(Source material)

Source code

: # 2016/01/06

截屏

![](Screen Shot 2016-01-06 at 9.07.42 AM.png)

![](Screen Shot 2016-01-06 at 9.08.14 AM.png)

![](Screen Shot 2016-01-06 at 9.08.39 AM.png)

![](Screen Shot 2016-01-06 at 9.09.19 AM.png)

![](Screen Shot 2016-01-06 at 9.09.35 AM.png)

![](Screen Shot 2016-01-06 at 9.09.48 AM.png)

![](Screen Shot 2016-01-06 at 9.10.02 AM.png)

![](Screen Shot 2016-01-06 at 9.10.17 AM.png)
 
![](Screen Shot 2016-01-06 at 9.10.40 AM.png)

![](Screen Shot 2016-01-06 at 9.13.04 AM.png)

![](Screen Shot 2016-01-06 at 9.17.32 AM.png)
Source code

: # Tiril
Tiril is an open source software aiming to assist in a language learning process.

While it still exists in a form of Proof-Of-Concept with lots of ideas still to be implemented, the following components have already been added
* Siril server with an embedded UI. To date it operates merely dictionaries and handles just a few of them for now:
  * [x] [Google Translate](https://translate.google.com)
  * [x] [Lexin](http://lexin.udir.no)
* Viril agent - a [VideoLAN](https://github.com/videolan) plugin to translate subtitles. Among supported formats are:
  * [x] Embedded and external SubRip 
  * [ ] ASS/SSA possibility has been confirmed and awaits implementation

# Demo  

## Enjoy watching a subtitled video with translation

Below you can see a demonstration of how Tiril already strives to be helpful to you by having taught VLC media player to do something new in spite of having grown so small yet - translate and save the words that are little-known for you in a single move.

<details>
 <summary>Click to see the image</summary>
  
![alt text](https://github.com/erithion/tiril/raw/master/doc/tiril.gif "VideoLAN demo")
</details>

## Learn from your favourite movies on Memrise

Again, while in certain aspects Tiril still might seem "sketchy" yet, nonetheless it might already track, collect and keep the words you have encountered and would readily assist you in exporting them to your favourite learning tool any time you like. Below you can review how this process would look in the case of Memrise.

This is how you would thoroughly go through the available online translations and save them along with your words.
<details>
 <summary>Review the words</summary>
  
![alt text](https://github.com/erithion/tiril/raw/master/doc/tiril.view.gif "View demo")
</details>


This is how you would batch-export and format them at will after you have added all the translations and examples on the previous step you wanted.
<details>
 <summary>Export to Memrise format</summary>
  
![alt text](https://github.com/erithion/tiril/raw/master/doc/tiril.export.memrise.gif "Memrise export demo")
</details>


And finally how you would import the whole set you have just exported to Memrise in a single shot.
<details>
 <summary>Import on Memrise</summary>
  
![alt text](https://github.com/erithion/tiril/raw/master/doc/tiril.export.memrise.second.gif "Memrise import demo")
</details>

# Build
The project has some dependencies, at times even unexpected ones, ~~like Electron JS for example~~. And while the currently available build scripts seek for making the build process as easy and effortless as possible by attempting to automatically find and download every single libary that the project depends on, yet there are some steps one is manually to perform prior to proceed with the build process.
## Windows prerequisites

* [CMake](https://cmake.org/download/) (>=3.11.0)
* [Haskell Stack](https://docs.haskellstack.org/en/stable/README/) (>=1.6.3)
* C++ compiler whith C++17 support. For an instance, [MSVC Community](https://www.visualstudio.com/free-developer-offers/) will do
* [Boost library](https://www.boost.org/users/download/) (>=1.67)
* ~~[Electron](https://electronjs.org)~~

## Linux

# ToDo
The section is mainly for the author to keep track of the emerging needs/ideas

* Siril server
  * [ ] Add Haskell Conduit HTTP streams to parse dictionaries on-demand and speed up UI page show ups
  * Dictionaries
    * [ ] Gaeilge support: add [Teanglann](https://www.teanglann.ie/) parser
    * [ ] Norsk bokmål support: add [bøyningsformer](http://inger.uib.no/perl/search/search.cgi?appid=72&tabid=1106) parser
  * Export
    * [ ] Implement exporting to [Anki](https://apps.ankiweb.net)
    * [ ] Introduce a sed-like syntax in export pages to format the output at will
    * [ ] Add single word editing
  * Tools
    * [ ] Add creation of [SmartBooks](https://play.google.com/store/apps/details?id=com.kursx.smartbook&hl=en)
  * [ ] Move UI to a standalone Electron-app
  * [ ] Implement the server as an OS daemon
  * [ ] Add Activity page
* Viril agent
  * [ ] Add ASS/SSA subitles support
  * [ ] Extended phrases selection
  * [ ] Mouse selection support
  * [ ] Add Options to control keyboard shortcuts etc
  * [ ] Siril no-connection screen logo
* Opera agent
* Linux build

(End Source material)

> [Your goal]
Give all of the entries again, exactly.

> [Result of this task]
Source code

: # 2016/01/06

截屏

![](Screen Shot 2016-01-06 at 9.07.42 AM.png)

![](Screen Shot 2016-01-06 at 9.08.14 AM.png)

![](Screen Shot 2016-01-06 at 9.08.39 AM.png)

![](Screen Shot 2016-01-06 at 9.09.19 AM.png)

![](Screen Shot 2016-01-06 at 9.09.35 AM.png)

![](Screen Shot 2016-01-06 at 9.09.48 AM.png)

![](Screen Shot 2016-01-06 at 9.10.02 AM.png)

![](Screen Shot 2016-01-06 at 9.10.17 AM.png)
 
![](Screen Shot 2016-01-06 at 9.10.40 AM.png)

![](Screen Shot 2016-01-06 at 9.13.04 AM.png)

![](Screen Shot 2016-01-06 at 9.17.32 AM.png)
Source code

: # Tiril
Tiril is an open source software aiming to assist in a language learning process.

While it still exists in a form of Proof-Of-Concept with lots of ideas still to be implemented, the following components have already been added
* Siril server with an embedded UI. To date it operates merely dictionaries and handles just a few of them for now:
  * [x] [Google Translate](https://translate.google.com)
  * [x] [Lexin](http://lexin.udir.no)
* Viril agent - a [VideoLAN](https://github.com/videolan) plugin to translate subtitles. Among supported formats are:
  * [x] Embedded and external SubRip 
  * [ ] ASS/SSA possibility has been confirmed and awaits implementation

# Demo  

## Enjoy watching a subtitled video with translation

Below you can see a demonstration of how Tiril already strives to be helpful to you by having taught VLC media player to do something new in spite of having grown so small yet - translate and save the words that are little-known for you in a single move.

<details>
 <summary>Click to see the image</summary>
  
![alt text](https://github.com/erithion/tiril/raw/master/doc/tiril.gif "VideoLAN demo")
</details>

## Learn from your favourite movies on Memrise

Again, while in certain aspects Tiril still might seem "sketchy" yet, nonetheless it might already track, collect and keep the words you have encountered and would readily assist you in exporting them to your favourite learning tool any time you like. Below you can review how this process would look in the case of Memrise.

This is how you would thoroughly go through the available online translations and save them along with your words.
<details>
 <summary>Review the words</summary>
  
![alt text](https://github.com/erithion/tiril/raw/master/doc/tiril.view.gif "View demo")
</details>


This is how you would batch-export and format them at will after you have added all the translations and examples on the previous step you wanted.
<details>
 <summary>Export to Memrise format</summary>
  
![alt text](https://github.com/erithion/tiril/raw/master/doc/tiril.export.memrise.gif "Memrise export demo")
</details>


And finally how you would import the whole set you have just exported to Memrise in a single shot.
<details>
 <summary>Import on Memrise</summary>
  
![alt text](https://github.com/erithion/tiril/raw/master/doc/tiril.export.memrise.second.gif "Memrise import demo")
</details>

# Build
The project has some dependencies, at times even unexpected ones, ~~like Electron JS for example~~. And while the currently available build scripts seek for making the build process as easy and effortless as possible by attempting to automatically find and download every single libary that the project depends on, yet there are some steps one is manually to perform prior to proceed with the build process.
## Windows prerequisites

* [CMake](https://cmake.org/download/) (>=3.11.0)
* [Haskell Stack](https://docs.haskellstack.org/en/stable/README/) (>=1.6.3)
* C++ compiler whith C++17 support. For an instance, [MSVC Community](https://www.visualstudio.com/free-developer-offers/) will do
* [Boost library](https://www.boost.org/users/download/) (>=1.67)
* ~~[Electron](https://electronjs.org)~~

## Linux

# ToDo
The section is mainly for the author to keep track of the emerging needs/ideas

* Siril server
  * [ ] Add Haskell Conduit HTTP streams to parse dictionaries on-demand and speed up UI page show ups
  * Dictionaries
    * [ ] Gaeilge support: add [Teanglann](https://www.teanglann.ie/) parser
    * [ ] Norsk bokmål support: add [bøyningsformer](http://inger.uib.no/perl/search/search.cgi?appid=72&tabid=1106) parser
  * Export
    * [ ] Implement exporting to [Anki](https://apps.ankiweb.net)
    * [ ] Introduce a sed-like syntax in export pages to format the output at will
    * [ ] Add single word editing
  * Tools
    * [ ] Add creation of [SmartBooks](https://play.google.com/store/apps/details?id=com.kursx.smartbook&hl=en)
  * [ ] Move UI to a standalone Electron-app
  * [ ] Implement the server as an OS daemon
  * [ ] Add Activity page
* Viril agent
  * [ ] Add ASS/SSA subitles support
  * [ ] Extended phrases selection
  * [ ] Mouse selection support
  * [ ] Add Options to control keyboard shortcuts etc
  * [ ] Siril no-connection screen logo
* Opera agent
* Linux build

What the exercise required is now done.